» **Task prompt**: Look below for the lines from the one with "### 3. Install Dependencies" to the one with "addresses, phone numbers).", and copy exactly those lines, both ends included.

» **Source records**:

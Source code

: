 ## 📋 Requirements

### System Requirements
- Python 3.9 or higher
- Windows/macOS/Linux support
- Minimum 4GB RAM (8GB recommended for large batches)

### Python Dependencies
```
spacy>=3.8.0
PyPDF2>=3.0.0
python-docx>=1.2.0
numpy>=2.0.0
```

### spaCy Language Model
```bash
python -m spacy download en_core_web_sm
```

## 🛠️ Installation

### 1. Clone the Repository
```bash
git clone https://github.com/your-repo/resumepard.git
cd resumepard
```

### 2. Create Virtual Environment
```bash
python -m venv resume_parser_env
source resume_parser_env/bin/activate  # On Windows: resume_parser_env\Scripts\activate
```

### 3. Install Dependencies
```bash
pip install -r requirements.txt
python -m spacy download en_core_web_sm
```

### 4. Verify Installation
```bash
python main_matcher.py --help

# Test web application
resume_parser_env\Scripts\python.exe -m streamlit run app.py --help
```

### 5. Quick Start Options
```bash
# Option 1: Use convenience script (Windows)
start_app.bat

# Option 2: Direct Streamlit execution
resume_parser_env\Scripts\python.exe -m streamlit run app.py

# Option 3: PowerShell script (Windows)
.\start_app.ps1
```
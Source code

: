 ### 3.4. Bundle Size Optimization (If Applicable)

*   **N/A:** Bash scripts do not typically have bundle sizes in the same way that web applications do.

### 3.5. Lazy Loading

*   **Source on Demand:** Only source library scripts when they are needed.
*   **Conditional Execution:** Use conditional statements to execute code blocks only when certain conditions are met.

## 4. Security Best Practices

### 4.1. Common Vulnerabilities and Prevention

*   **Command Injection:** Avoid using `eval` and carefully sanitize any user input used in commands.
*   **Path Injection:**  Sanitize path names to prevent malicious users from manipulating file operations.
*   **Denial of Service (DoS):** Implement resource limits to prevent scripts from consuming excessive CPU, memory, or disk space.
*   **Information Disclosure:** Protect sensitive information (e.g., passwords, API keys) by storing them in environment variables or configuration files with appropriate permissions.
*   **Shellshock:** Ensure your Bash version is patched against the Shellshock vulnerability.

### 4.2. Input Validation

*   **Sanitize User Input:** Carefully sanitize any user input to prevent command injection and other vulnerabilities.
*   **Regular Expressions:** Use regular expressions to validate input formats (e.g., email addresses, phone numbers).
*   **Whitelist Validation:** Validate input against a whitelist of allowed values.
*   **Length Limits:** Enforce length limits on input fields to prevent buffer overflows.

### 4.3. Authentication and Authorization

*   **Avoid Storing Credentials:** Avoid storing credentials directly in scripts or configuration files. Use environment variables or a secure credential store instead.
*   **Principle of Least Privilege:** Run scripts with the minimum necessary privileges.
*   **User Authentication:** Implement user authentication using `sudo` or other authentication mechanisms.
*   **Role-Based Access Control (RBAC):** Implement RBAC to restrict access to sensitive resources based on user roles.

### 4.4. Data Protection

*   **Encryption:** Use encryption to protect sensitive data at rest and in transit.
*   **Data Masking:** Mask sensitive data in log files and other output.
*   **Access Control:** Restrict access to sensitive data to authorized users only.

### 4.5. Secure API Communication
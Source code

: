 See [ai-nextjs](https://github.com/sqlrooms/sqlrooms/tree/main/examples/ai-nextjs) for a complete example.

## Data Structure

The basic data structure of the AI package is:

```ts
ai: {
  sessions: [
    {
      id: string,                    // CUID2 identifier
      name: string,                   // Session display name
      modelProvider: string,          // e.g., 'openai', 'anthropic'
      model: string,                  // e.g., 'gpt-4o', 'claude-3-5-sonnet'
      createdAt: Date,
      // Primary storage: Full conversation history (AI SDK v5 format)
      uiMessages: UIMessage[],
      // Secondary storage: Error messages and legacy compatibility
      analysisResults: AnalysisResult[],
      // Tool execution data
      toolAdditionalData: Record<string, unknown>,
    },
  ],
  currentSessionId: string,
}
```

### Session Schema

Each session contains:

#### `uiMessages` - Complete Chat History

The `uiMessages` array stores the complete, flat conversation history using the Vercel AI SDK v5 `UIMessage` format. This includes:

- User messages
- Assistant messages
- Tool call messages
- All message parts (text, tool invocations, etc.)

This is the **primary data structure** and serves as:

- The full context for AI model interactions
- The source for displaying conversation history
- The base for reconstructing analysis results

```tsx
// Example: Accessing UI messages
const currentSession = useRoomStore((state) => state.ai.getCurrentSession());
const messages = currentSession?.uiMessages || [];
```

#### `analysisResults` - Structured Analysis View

» **Answer section**:
### 3. Install Dependencies
```bash
pip install -r requirements.txt
python -m spacy download en_core_web_sm
```

### 4. Verify Installation
```bash
python main_matcher.py --help

# Test web application
resume_parser_env\Scripts\python.exe -m streamlit run app.py --help
```

### 5. Quick Start Options
```bash
# Option 1: Use convenience script (Windows)
start_app.bat

# Option 2: Direct Streamlit execution
resume_parser_env\Scripts\python.exe -m streamlit run app.py

# Option 3: PowerShell script (Windows)
.\start_app.ps1
```
Source code

: ### 3.4. Bundle Size Optimization (If Applicable)

*   **N/A:** Bash scripts do not typically have bundle sizes in the same way that web applications do.

### 3.5. Lazy Loading

*   **Source on Demand:** Only source library scripts when they are needed.
*   **Conditional Execution:** Use conditional statements to execute code blocks only when certain conditions are met.

## 4. Security Best Practices

### 4.1. Common Vulnerabilities and Prevention

*   **Command Injection:** Avoid using `eval` and carefully sanitize any user input used in commands.
*   **Path Injection:**  Sanitize path names to prevent malicious users from manipulating file operations.
*   **Denial of Service (DoS):** Implement resource limits to prevent scripts from consuming excessive CPU, memory, or disk space.
*   **Information Disclosure:** Protect sensitive information (e.g., passwords, API keys) by storing them in environment variables or configuration files with appropriate permissions.
*   **Shellshock:** Ensure your Bash version is patched against the Shellshock vulnerability.

### 4.2. Input Validation

*   **Sanitize User Input:** Carefully sanitize any user input to prevent command injection and other vulnerabilities.
*   **Regular Expressions:** Use regular expressions to validate input formats (e.g., email addresses, phone numbers).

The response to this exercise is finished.